Source texts of formatted documents
┌──

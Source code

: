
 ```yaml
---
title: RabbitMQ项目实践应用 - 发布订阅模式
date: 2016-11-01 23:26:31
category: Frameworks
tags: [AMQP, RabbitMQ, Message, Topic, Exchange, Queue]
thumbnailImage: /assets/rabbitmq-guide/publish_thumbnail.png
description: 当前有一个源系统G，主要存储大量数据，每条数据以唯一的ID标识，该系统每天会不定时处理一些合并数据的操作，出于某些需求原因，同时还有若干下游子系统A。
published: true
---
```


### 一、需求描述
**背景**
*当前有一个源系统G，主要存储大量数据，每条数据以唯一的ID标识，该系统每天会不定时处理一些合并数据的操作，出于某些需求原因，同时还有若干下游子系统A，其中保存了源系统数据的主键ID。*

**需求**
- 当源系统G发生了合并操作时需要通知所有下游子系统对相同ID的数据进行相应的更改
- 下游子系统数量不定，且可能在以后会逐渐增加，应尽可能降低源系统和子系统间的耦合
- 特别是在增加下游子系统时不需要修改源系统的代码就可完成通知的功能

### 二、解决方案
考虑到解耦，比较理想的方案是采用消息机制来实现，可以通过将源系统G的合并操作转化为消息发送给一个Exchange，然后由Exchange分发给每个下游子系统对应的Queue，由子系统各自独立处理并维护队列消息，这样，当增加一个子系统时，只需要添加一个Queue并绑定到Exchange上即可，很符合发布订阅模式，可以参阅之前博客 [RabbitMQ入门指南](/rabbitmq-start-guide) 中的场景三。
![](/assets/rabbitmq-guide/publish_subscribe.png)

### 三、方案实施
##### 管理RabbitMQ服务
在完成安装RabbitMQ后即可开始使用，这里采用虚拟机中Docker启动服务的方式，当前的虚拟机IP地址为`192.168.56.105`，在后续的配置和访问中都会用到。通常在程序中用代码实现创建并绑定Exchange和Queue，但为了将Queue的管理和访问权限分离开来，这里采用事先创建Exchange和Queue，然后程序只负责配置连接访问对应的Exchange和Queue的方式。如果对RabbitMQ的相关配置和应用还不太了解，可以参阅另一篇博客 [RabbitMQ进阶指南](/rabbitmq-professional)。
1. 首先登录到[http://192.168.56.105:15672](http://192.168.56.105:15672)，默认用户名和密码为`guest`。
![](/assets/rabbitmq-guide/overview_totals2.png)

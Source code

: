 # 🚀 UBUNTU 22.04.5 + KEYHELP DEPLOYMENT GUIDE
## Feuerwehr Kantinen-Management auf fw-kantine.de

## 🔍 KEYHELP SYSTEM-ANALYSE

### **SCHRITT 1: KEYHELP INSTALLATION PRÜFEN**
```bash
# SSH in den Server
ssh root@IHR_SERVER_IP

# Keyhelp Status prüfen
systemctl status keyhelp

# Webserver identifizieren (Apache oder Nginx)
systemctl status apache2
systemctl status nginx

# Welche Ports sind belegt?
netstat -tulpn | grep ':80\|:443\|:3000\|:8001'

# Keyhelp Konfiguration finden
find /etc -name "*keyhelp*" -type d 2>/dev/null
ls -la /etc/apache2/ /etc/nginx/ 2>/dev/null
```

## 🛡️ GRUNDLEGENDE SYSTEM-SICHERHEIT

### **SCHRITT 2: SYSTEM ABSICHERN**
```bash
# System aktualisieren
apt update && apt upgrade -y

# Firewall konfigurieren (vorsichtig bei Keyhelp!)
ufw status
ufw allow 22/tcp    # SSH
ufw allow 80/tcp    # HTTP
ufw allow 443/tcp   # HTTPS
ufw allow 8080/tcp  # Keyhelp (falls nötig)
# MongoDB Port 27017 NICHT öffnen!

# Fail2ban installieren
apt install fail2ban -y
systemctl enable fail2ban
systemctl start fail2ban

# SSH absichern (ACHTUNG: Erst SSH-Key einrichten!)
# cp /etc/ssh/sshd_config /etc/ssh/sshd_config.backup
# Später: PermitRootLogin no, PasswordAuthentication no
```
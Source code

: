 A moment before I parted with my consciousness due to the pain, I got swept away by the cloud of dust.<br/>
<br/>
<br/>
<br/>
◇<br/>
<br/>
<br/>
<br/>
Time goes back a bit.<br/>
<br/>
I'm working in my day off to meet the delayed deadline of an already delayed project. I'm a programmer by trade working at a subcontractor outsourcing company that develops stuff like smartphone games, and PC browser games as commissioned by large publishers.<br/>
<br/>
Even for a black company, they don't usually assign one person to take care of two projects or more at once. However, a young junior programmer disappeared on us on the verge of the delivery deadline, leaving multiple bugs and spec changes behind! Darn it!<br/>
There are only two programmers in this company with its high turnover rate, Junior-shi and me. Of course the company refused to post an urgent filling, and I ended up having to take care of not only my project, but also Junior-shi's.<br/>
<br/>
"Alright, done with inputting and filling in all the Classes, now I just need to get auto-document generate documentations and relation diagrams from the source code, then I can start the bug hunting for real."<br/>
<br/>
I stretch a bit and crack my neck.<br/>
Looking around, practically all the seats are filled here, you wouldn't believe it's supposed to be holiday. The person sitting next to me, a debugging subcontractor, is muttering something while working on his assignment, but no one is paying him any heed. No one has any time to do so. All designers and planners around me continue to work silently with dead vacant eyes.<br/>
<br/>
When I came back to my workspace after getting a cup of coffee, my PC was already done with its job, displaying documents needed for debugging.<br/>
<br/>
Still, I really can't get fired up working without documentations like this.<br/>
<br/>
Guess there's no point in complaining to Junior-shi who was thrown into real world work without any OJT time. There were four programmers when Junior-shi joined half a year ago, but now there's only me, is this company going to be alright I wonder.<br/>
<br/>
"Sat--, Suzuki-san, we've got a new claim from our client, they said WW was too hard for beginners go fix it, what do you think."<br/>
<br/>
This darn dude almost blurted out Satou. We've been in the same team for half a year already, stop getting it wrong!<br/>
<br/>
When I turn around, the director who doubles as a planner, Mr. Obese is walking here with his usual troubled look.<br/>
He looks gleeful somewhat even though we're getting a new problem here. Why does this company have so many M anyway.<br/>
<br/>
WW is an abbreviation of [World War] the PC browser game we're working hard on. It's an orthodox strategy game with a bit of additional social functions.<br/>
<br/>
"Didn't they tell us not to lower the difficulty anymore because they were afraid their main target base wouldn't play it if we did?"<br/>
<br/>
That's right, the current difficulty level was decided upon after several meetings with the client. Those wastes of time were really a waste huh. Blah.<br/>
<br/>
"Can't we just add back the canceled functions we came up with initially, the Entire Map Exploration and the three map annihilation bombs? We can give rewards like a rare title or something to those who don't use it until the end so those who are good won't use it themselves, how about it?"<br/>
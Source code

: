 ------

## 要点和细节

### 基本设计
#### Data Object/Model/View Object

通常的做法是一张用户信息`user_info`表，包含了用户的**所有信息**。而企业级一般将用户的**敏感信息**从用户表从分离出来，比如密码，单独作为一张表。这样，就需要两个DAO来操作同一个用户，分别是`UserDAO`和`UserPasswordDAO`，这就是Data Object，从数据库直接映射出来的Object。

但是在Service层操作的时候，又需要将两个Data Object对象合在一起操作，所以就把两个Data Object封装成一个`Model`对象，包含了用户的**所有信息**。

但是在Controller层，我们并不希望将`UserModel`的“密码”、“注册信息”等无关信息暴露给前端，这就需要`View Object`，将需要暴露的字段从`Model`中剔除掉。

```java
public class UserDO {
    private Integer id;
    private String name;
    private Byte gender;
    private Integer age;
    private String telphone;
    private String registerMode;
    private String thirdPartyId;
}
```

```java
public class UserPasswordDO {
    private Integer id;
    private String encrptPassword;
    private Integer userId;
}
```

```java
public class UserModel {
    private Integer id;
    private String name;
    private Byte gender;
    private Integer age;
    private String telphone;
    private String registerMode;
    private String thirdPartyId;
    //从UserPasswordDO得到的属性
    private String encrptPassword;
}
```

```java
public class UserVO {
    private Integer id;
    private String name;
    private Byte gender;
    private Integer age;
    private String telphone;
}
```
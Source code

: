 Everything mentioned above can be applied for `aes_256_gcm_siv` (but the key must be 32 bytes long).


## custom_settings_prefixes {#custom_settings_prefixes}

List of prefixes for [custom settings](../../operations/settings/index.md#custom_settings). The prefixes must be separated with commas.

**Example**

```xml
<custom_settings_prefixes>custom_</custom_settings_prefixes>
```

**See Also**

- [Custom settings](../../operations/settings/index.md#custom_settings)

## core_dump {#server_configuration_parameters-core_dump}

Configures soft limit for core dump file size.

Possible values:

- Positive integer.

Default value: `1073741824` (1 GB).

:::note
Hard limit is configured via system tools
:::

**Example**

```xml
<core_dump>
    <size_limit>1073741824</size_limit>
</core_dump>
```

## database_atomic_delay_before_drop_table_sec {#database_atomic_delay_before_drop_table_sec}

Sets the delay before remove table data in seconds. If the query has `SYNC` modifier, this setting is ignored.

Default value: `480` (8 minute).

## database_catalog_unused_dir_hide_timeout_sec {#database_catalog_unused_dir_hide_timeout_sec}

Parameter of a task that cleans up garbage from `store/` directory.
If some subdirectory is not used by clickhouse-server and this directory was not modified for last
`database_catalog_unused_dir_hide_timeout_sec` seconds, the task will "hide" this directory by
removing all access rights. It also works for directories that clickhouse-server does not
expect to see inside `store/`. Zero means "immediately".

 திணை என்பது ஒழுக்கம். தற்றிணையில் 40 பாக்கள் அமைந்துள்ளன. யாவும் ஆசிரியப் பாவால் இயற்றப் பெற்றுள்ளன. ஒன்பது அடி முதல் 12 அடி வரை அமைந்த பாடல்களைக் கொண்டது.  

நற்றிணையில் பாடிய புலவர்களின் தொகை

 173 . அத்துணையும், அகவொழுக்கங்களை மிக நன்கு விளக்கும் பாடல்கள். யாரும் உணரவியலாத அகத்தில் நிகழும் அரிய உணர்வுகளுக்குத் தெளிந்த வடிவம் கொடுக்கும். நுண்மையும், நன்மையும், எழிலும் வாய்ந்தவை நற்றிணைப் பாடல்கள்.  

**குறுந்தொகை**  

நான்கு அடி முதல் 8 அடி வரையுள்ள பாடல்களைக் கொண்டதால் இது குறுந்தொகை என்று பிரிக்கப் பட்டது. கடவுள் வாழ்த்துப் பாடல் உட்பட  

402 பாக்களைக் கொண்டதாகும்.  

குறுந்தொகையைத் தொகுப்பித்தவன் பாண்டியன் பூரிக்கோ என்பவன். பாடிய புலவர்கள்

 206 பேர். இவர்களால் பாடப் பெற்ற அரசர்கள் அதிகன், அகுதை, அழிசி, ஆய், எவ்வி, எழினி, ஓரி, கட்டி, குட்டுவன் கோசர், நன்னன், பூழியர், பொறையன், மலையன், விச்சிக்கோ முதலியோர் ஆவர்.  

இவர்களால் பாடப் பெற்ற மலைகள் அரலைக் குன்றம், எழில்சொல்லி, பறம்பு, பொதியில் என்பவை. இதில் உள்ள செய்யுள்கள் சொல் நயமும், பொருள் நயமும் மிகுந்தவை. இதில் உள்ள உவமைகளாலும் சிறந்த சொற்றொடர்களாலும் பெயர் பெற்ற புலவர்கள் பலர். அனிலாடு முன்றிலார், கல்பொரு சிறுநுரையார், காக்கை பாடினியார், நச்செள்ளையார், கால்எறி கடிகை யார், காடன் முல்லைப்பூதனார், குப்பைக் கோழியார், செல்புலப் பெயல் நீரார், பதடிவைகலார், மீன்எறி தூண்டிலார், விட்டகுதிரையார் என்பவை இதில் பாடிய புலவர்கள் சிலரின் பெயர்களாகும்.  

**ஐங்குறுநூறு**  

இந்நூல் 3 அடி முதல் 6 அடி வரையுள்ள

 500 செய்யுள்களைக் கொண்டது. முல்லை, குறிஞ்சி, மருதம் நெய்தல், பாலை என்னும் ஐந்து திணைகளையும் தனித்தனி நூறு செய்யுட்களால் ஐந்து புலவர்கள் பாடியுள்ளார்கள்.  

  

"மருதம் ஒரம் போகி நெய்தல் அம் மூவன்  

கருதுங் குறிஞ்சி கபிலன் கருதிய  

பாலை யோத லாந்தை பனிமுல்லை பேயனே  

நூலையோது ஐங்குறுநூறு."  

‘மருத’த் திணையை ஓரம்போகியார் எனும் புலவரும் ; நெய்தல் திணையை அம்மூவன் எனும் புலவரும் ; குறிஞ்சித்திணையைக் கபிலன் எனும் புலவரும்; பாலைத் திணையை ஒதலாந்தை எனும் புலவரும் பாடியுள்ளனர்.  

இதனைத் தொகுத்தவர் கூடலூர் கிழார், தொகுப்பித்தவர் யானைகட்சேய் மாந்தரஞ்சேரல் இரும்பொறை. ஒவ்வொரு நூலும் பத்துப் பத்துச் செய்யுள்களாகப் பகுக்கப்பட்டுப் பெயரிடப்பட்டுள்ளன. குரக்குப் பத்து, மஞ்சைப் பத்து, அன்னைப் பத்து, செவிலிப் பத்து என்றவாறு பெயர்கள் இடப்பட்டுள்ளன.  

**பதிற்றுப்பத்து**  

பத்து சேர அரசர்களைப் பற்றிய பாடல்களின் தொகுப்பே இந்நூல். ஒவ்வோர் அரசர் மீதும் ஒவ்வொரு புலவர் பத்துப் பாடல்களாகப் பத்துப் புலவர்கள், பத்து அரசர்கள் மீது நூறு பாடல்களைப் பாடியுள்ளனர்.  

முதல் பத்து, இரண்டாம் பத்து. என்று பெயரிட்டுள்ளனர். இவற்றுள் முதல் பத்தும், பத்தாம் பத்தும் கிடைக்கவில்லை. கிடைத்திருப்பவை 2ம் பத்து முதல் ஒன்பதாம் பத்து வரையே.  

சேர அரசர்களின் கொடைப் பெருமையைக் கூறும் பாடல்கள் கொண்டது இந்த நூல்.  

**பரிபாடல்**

└──

Return exactly the line that contains "முதல் பத்து, இரண்டாம்" and every line after it, through the last line of the records.

முதல் பத்து, இரண்டாம் பத்து. என்று பெயரிட்டுள்ளனர். இவற்றுள் முதல் பத்தும், பத்தாம் பத்தும் கிடைக்கவில்லை. கிடைத்திருப்பவை 2ம் பத்து முதல் ஒன்பதாம் பத்து வரையே.  

சேர அரசர்களின் கொடைப் பெருமையைக் கூறும் பாடல்கள் கொண்டது இந்த நூல்.  

**பரிபாடல்**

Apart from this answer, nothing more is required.